On the Space H-maser (SHM) most participants considered this to be a luxury item that was not considered essential for the mission. On the other hand, it would be a useful device to ensure longer integration times and a better sensitivity at 22 GHz. It was generally agreed that in the case of additional ESA funding, this should be used for the 6cm receiver and for data processing at JIVE. N. Kardashev agreed to consider this advise, but insisted that the H-maser is needed for the RA Mission because under real conditions it will essentially increase the reliability of SRT synchronization. In addition, the SHM will allow an increase of the general sensitivity and will give higher accuracy in the orbit determination. He informed the RISC members that some efforts have been already undertaken by ROSAVIAKOSMOS officials in order to discuss the matter at the oncoming ROSAVAKOSMOS/ESA meeting in January 2004.
An informal agreement was made at the meeting to accept the 350.000 km orbit but that no further efforts are initiated to obtain funding for a Space H-maser.
Considering past experience, RISC agrees that it should consider itself as an advisory committee. However, the RISC recommends that ASC should consider all advice carefully and should provide timely motivated reasons when not taking into account the recommendations of the RISC. In this matter the RISC is unique in that the Mission has considerable foreign input but that there is no mechanism for external steering.
Because the membership of the RISC was not complete at the meeting, it was considered that the decisions and recommendations made at this meeting are not binding.
As a result of all discussions RISC has formulated several unresolved critical-path issues that must be addressed immediately: (a) space-qualified receivers, (b) Tracking and Data Acquisition (TDA) stations, and (c) Data Correlation. (a) There are, at present, no space-qualified flight receivers for any band. It appears that a qualified 1.3 cm receiver will be available by the end of 2004, but no realistic plan was presented for obtaining either a 6 or 18 cm receiver. These must be treated as urgent questions, to be resolved immediately. (b) The availability of TDA stations is a serious unresolved issue, which depends upon the completion of an amended RSA-NASA agreement. If this is not completed soon, the mission will be in serious difficulty. (c) Plans for data correlation will have to be specified. At present the ASC has a one-baseline disk-based system for RadioAstron tests. This correlator will be developed into a 4 stations disc-based correlator by early 2006. Hence, the participation of NRAO VLBA correlator and an upgraded Canadian correlator (or JIVE correlator) in the RadioAstron mission would be very desirable. Settling the issue of correlation is an urgent question. In addition, the issue of data compatibility is very important.

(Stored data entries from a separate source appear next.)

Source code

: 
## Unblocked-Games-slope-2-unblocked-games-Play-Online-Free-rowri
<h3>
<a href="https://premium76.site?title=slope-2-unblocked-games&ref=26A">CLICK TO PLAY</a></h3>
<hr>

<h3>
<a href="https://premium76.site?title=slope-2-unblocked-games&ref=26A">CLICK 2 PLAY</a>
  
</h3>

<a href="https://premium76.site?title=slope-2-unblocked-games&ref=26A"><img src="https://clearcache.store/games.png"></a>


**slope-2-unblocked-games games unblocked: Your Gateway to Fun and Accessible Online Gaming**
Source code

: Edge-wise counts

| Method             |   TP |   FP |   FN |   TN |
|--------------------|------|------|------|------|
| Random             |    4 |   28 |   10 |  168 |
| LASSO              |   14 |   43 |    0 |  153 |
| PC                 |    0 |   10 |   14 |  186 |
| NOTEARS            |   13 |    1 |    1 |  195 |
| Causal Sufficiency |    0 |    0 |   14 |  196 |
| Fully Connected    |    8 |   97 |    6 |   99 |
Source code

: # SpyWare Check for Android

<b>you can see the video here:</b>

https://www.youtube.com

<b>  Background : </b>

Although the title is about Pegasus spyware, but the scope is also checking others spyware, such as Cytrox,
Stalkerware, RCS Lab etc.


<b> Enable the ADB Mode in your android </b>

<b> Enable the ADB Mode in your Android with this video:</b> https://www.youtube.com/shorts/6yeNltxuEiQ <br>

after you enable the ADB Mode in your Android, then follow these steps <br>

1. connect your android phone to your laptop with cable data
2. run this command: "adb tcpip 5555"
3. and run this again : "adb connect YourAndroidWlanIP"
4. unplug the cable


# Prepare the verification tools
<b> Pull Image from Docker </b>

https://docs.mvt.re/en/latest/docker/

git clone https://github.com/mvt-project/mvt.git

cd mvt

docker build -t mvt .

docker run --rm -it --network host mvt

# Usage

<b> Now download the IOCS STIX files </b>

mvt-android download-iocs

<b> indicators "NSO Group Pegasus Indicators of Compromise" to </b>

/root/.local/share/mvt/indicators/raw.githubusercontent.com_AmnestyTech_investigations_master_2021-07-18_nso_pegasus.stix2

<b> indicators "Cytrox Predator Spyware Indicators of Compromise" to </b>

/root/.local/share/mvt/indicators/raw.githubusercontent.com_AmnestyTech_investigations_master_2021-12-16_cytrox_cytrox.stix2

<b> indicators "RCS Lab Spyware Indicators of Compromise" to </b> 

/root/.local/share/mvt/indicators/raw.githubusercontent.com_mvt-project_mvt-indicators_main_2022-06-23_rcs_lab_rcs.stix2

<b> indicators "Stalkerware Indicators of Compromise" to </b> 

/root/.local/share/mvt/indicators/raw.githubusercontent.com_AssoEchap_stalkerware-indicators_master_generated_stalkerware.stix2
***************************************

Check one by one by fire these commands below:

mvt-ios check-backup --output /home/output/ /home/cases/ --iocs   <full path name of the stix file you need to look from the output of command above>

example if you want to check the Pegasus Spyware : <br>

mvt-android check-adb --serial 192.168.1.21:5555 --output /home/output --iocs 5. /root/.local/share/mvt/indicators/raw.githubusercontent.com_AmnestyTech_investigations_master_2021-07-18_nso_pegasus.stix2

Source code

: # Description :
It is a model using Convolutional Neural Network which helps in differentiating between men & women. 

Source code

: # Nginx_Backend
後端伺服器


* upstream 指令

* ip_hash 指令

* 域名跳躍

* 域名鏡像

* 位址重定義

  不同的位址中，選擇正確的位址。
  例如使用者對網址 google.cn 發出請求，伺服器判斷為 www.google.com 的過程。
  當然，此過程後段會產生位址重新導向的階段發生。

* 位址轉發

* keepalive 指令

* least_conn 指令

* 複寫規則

RISC has approved the following list of its current membership:
RISC has appointed W. Baan to be a co-chairman on the following two years (2004-2005) and has appointed M. Popov to serve as a RISC secretary.
In general the RISC members were very positive about the progress made and formulated a series of actions that could help raise the profile of this mission in the radio astronomy community and that could assist the ASC group in managing certain issues.